┌────────
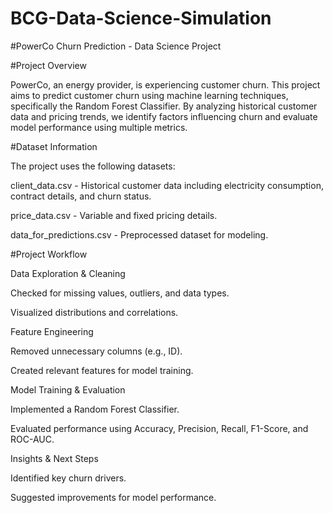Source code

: # BCG-Data-Science-Simulation
#PowerCo Churn Prediction - Data Science Project

#Project Overview

PowerCo, an energy provider, is experiencing customer churn. This project aims to predict customer churn using machine learning techniques, specifically the Random Forest Classifier. By analyzing historical customer data and pricing trends, we identify factors influencing churn and evaluate model performance using multiple metrics.

#Dataset Information

The project uses the following datasets:

client_data.csv - Historical customer data including electricity consumption, contract details, and churn status.

price_data.csv - Variable and fixed pricing details.

data_for_predictions.csv - Preprocessed dataset for modeling.

#Project Workflow

Data Exploration & Cleaning

Checked for missing values, outliers, and data types.

Visualized distributions and correlations.

Feature Engineering

Removed unnecessary columns (e.g., ID).

Created relevant features for model training.

Model Training & Evaluation

Implemented a Random Forest Classifier.

Evaluated performance using Accuracy, Precision, Recall, F1-Score, and ROC-AUC.

Insights & Next Steps

Identified key churn drivers.

Suggested improvements for model performance.
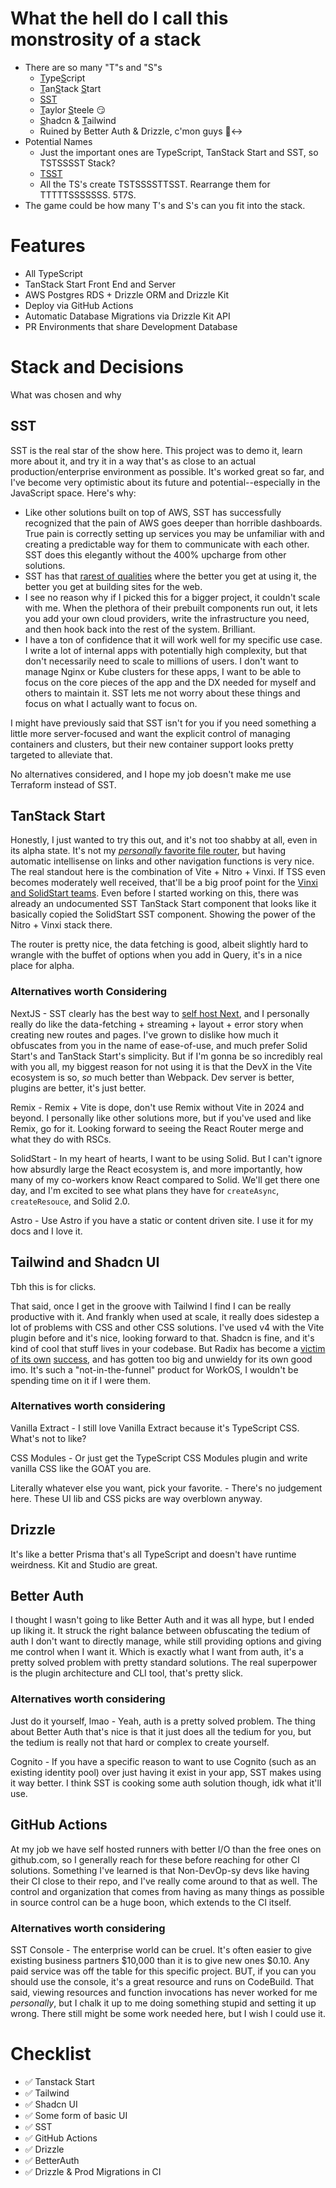 # What the hell do I call this monstrosity of a stack
- There are so many "T"s and "S"s
  - <ins>T</ins>ype<ins>S</ins>cript
  - <ins>T</ins>an<ins>S</ins>tack <ins>S</ins>tart
  - <ins>SST</ins>
  - <ins>T</ins>aylor <ins>S</ins>teele 😏
  - <ins>S</ins>hadcn & <ins>T</ins>ailwind
  - Ruined by Better Auth & Drizzle, c'mon guys 🙂‍↔️
- Potential Names
  - Just the important ones are TypeScript, TanStack Start and SST, so TSTSSSST Stack?
  - [TSST](https://www.youtube.com/watch?v=j6g3UoKxTI8)
  - All the TS's create TSTSSSSTTSST. Rearrange them for TTTTTSSSSSSS. 5T7S.
- The game could be how many T's and S's can you fit into the stack.

# Features

- All TypeScript
- TanStack Start Front End and Server
- AWS Postgres RDS + Drizzle ORM and Drizzle Kit
- Deploy via GitHub Actions
- Automatic Database Migrations via Drizzle Kit API
- PR Environments that share Development Database

# Stack and Decisions
What was chosen and why

## SST
SST is the real star of the show here. This project was to demo it, learn more about it, and try it in a way that's as close to an actual production/enterprise environment as possible. It's worked great so far, and I've become very optimistic about its future and potential--especially in the JavaScript space. Here's why:

- Like other solutions built on top of AWS, SST has successfully recognized that the pain of AWS goes deeper than horrible dashboards. True pain is correctly setting up services you may be unfamiliar with and creating a predictable way for them to communicate with each other. SST does this elegantly without the 400% upcharge from other solutions.
- SST has that [rarest of qualities](https://kentcdodds.com/blog/why-i-love-remix#the-code) where the better you get at using it, the better you get at building sites for the web.
- I see no reason why if I picked this for a bigger project, it couldn't scale with me. When the plethora of their prebuilt components run out, it lets you add your own cloud providers, write the infrastructure you need, and then hook back into the rest of the system. Brilliant.
- I have a ton of confidence that it will work well for my specific use case. I write a lot of internal apps with potentially high complexity, but that don't necessarily need to scale to millions of users. I don't want to manage Nginx or Kube clusters for these apps, I want to be able to focus on the core pieces of the app and the DX needed for myself and others to maintain it. SST lets me not worry about these things and focus on what I actually want to focus on.

I might have previously said that SST isn't for you if you need something a little more server-focused and want the explicit control of managing containers and clusters, but their new container support looks pretty targeted to alleviate that.

No alternatives considered, and I hope my job doesn't make me use Terraform instead of SST.

## TanStack Start

Honestly, I just wanted to try this out, and it's not too shabby at all, even in its alpha state. It's not my [*personally* favorite file router](https://github.com/TanStack/router/discussions/2624), but having automatic intellisense on links and other navigation functions is very nice. The real standout here is the combination of Vite + Nitro + Vinxi. If TSS even becomes moderately well received, that'll be a big proof point for the [Vinxi and SolidStart teams](https://www.solidjs.com/blog/solid-start-the-shape-frameworks-to-come). Even before I started working on this, there was already an undocumented SST TanStack Start component that looks like it basically copied the SolidStart SST component. Showing the power of the Nitro + Vinxi stack there.

The router is pretty nice, the data fetching is good, albeit slightly hard to wrangle with the buffet of options when you add in Query, it's in a nice place for alpha.

### Alternatives worth Considering

NextJS - SST clearly has the best way to [self host Next](https://opennext.js.org/), and I personally really do like the data-fetching + streaming + layout + error story when creating new routes and pages. I've grown to dislike how much it obfuscates from you in the name of ease-of-use, and much prefer Solid Start's and TanStack Start's simplicity. But if I'm gonna be so incredibly real with you all, my biggest reason for not using it is that the DevX in the Vite ecosystem is so, *so* much better than Webpack. Dev server is better, plugins are better, it's just better.

Remix - Remix + Vite is dope, don't use Remix without Vite in 2024 and beyond. I personally like other solutions more, but if you've used and like Remix, go for it. Looking forward to seeing the React Router merge and what they do with RSCs.

SolidStart - In my heart of hearts, I want to be using Solid. But I can't ignore how absurdly large the React ecosystem is, and more importantly, how many of my co-workers know React compared to Solid. We'll get there one day, and I'm excited to see what plans they have for `createAsync`, `createResouce`, and Solid 2.0.

Astro - Use Astro if you have a static or content driven site. I use it for my docs and I love it.

## Tailwind and Shadcn UI

Tbh this is for clicks.

That said, once I get in the groove with Tailwind I find I can be really productive with it. And frankly when used at scale, it really does sidestep a lot of problems with CSS and other CSS solutions. I've used v4 with the Vite plugin before and it's nice, looking forward to that. Shadcn is fine, and it's kind of cool that stuff lives in your codebase. But Radix has become a [victim](https://github.com/radix-ui/primitives/issues/1634) [of its own](https://github.com/radix-ui/primitives/issues/1159) [success](https://github.com/radix-ui/primitives/issues/1342), and has gotten too big and unwieldy for its own good imo. It's such a "not-in-the-funnel" product for WorkOS, I wouldn't be spending time on it if I were them.

### Alternatives worth considering

Vanilla Extract - I still love Vanilla Extract because it's TypeScript CSS. What's not to like?

CSS Modules - Or just get the TypeScript CSS Modules plugin and write vanilla CSS like the GOAT you are.

Literally whatever else you want, pick your favorite. - There's no judgement here. These UI lib and CSS picks are way overblown anyway.

## Drizzle

It's like a better Prisma that's all TypeScript and doesn't have runtime weirdness. Kit and Studio are great.

## Better Auth

I thought I wasn't going to like Better Auth and it was all hype, but I ended up liking it. It struck the right balance between obfuscating the tedium of auth I don't want to directly manage, while still providing options and giving me control when I want it. Which is exactly what I want from auth, it's a pretty solved problem with pretty standard solutions. The real superpower is the plugin architecture and CLI tool, that's pretty slick.

### Alternatives worth considering

Just do it yourself, lmao - Yeah, auth is a pretty solved problem. The thing about Better Auth that's nice is that it just does all the tedium for you, but the tedium is really not that hard or complex to create yourself.

Cognito - If you have a specific reason to want to use Cognito (such as an existing identity pool) over just having it exist in your app, SST makes using it way better. I think SST is cooking some auth solution though, idk what it'll use.

## GitHub Actions

At my job we have self hosted runners with better I/O than the free ones on github.com, so I generally reach for these before reaching for other CI solutions. Something I've learned is that Non-DevOp-sy devs like having their CI close to their repo, and I've really come around to that as well. The control and organization that comes from having as many things as possible in source control can be a huge boon, which extends to the CI itself.

### Alternatives worth considering

SST Console - The enterprise world can be cruel. It's often easier to give existing business partners $10,000 than it is to give new ones $0.10. Any paid service was off the table for this specific project. BUT, if you can you should use the console, it's a great resource and runs on CodeBuild. That said, viewing resources and function invocations has never worked for me *personally*, but I chalk it up to me doing something stupid and setting it up wrong. There still might be some work needed here, but I wish I could use it.

# Checklist
- ✅ Tanstack Start
- ✅ Tailwind
- ✅ Shadcn UI
- ✅ Some form of basic UI
- ✅ SST
- ✅ GitHub Actions
- ✅ Drizzle
- ✅ BetterAuth
- ✅ Drizzle & Prod Migrations in CI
└────────
PROBLEM TO SOLVE> Without including any picture, retype the entries exactly.

RESULT FOR THIS EXERCISE>
Source code

: # BCG-Data-Science-Simulation
#PowerCo Churn Prediction - Data Science Project

#Project Overview

PowerCo, an energy provider, is experiencing customer churn. This project aims to predict customer churn using machine learning techniques, specifically the Random Forest Classifier. By analyzing historical customer data and pricing trends, we identify factors influencing churn and evaluate model performance using multiple metrics.

#Dataset Information

The project uses the following datasets:

client_data.csv - Historical customer data including electricity consumption, contract details, and churn status.

price_data.csv - Variable and fixed pricing details.

data_for_predictions.csv - Preprocessed dataset for modeling.

#Project Workflow

Data Exploration & Cleaning

Checked for missing values, outliers, and data types.

Visualized distributions and correlations.

Feature Engineering

Removed unnecessary columns (e.g., ID).

Created relevant features for model training.

Model Training & Evaluation

Implemented a Random Forest Classifier.

Evaluated performance using Accuracy, Precision, Recall, F1-Score, and ROC-AUC.

Insights & Next Steps

Identified key churn drivers.

Suggested improvements for model performance.
 # What the hell do I call this monstrosity of a stack
- There are so many "T"s and "S"s
  - <ins>T</ins>ype<ins>S</ins>cript
  - <ins>T</ins>an<ins>S</ins>tack <ins>S</ins>tart
  - <ins>SST</ins>
  - <ins>T</ins>aylor <ins>S</ins>teele 😏
  - <ins>S</ins>hadcn & <ins>T</ins>ailwind
  - Ruined by Better Auth & Drizzle, c'mon guys 🙂‍↔️
- Potential Names
  - Just the important ones are TypeScript, TanStack Start and SST, so TSTSSSST Stack?
  - [TSST](https://www.youtube.com/watch?v=j6g3UoKxTI8)
  - All the TS's create TSTSSSSTTSST. Rearrange them for TTTTTSSSSSSS. 5T7S.
- The game could be how many T's and S's can you fit into the stack.

# Features

- All TypeScript
- TanStack Start Front End and Server
- AWS Postgres RDS + Drizzle ORM and Drizzle Kit
- Deploy via GitHub Actions
- Automatic Database Migrations via Drizzle Kit API
- PR Environments that share Development Database

# Stack and Decisions
What was chosen and why

## SST
SST is the real star of the show here. This project was to demo it, learn more about it, and try it in a way that's as close to an actual production/enterprise environment as possible. It's worked great so far, and I've become very optimistic about its future and potential--especially in the JavaScript space. Here's why:

- Like other solutions built on top of AWS, SST has successfully recognized that the pain of AWS goes deeper than horrible dashboards. True pain is correctly setting up services you may be unfamiliar with and creating a predictable way for them to communicate with each other. SST does this elegantly without the 400% upcharge from other solutions.
- SST has that [rarest of qualities](https://kentcdodds.com/blog/why-i-love-remix#the-code) where the better you get at using it, the better you get at building sites for the web.
- I see no reason why if I picked this for a bigger project, it couldn't scale with me. When the plethora of their prebuilt components run out, it lets you add your own cloud providers, write the infrastructure you need, and then hook back into the rest of the system. Brilliant.
- I have a ton of confidence that it will work well for my specific use case. I write a lot of internal apps with potentially high complexity, but that don't necessarily need to scale to millions of users. I don't want to manage Nginx or Kube clusters for these apps, I want to be able to focus on the core pieces of the app and the DX needed for myself and others to maintain it. SST lets me not worry about these things and focus on what I actually want to focus on.

I might have previously said that SST isn't for you if you need something a little more server-focused and want the explicit control of managing containers and clusters, but their new container support looks pretty targeted to alleviate that.

No alternatives considered, and I hope my job doesn't make me use Terraform instead of SST.

## TanStack Start

Honestly, I just wanted to try this out, and it's not too shabby at all, even in its alpha state. It's not my [*personally* favorite file router](https://github.com/TanStack/router/discussions/2624), but having automatic intellisense on links and other navigation functions is very nice. The real standout here is the combination of Vite + Nitro + Vinxi. If TSS even becomes moderately well received, that'll be a big proof point for the [Vinxi and SolidStart teams](https://www.solidjs.com/blog/solid-start-the-shape-frameworks-to-come). Even before I started working on this, there was already an undocumented SST TanStack Start component that looks like it basically copied the SolidStart SST component. Showing the power of the Nitro + Vinxi stack there.

The router is pretty nice, the data fetching is good, albeit slightly hard to wrangle with the buffet of options when you add in Query, it's in a nice place for alpha.

### Alternatives worth Considering

NextJS - SST clearly has the best way to [self host Next](https://opennext.js.org/), and I personally really do like the data-fetching + streaming + layout + error story when creating new routes and pages. I've grown to dislike how much it obfuscates from you in the name of ease-of-use, and much prefer Solid Start's and TanStack Start's simplicity. But if I'm gonna be so incredibly real with you all, my biggest reason for not using it is that the DevX in the Vite ecosystem is so, *so* much better than Webpack. Dev server is better, plugins are better, it's just better.

Remix - Remix + Vite is dope, don't use Remix without Vite in 2024 and beyond. I personally like other solutions more, but if you've used and like Remix, go for it. Looking forward to seeing the React Router merge and what they do with RSCs.

SolidStart - In my heart of hearts, I want to be using Solid. But I can't ignore how absurdly large the React ecosystem is, and more importantly, how many of my co-workers know React compared to Solid. We'll get there one day, and I'm excited to see what plans they have for `createAsync`, `createResouce`, and Solid 2.0.

Astro - Use Astro if you have a static or content driven site. I use it for my docs and I love it.

## Tailwind and Shadcn UI

Tbh this is for clicks.

That said, once I get in the groove with Tailwind I find I can be really productive with it. And frankly when used at scale, it really does sidestep a lot of problems with CSS and other CSS solutions. I've used v4 with the Vite plugin before and it's nice, looking forward to that. Shadcn is fine, and it's kind of cool that stuff lives in your codebase. But Radix has become a [victim](https://github.com/radix-ui/primitives/issues/1634) [of its own](https://github.com/radix-ui/primitives/issues/1159) [success](https://github.com/radix-ui/primitives/issues/1342), and has gotten too big and unwieldy for its own good imo. It's such a "not-in-the-funnel" product for WorkOS, I wouldn't be spending time on it if I were them.

### Alternatives worth considering

Vanilla Extract - I still love Vanilla Extract because it's TypeScript CSS. What's not to like?

CSS Modules - Or just get the TypeScript CSS Modules plugin and write vanilla CSS like the GOAT you are.

Literally whatever else you want, pick your favorite. - There's no judgement here. These UI lib and CSS picks are way overblown anyway.

## Drizzle

It's like a better Prisma that's all TypeScript and doesn't have runtime weirdness. Kit and Studio are great.

## Better Auth

I thought I wasn't going to like Better Auth and it was all hype, but I ended up liking it. It struck the right balance between obfuscating the tedium of auth I don't want to directly manage, while still providing options and giving me control when I want it. Which is exactly what I want from auth, it's a pretty solved problem with pretty standard solutions. The real superpower is the plugin architecture and CLI tool, that's pretty slick.

### Alternatives worth considering

Just do it yourself, lmao - Yeah, auth is a pretty solved problem. The thing about Better Auth that's nice is that it just does all the tedium for you, but the tedium is really not that hard or complex to create yourself.

Cognito - If you have a specific reason to want to use Cognito (such as an existing identity pool) over just having it exist in your app, SST makes using it way better. I think SST is cooking some auth solution though, idk what it'll use.

## GitHub Actions

At my job we have self hosted runners with better I/O than the free ones on github.com, so I generally reach for these before reaching for other CI solutions. Something I've learned is that Non-DevOp-sy devs like having their CI close to their repo, and I've really come around to that as well. The control and organization that comes from having as many things as possible in source control can be a huge boon, which extends to the CI itself.

### Alternatives worth considering

SST Console - The enterprise world can be cruel. It's often easier to give existing business partners $10,000 than it is to give new ones $0.10. Any paid service was off the table for this specific project. BUT, if you can you should use the console, it's a great resource and runs on CodeBuild. That said, viewing resources and function invocations has never worked for me *personally*, but I chalk it up to me doing something stupid and setting it up wrong. There still might be some work needed here, but I wish I could use it.

# Checklist
- ✅ Tanstack Start
- ✅ Tailwind
- ✅ Shadcn UI
- ✅ Some form of basic UI
- ✅ SST
- ✅ GitHub Actions
- ✅ Drizzle
- ✅ BetterAuth
- ✅ Drizzle & Prod Migrations in CI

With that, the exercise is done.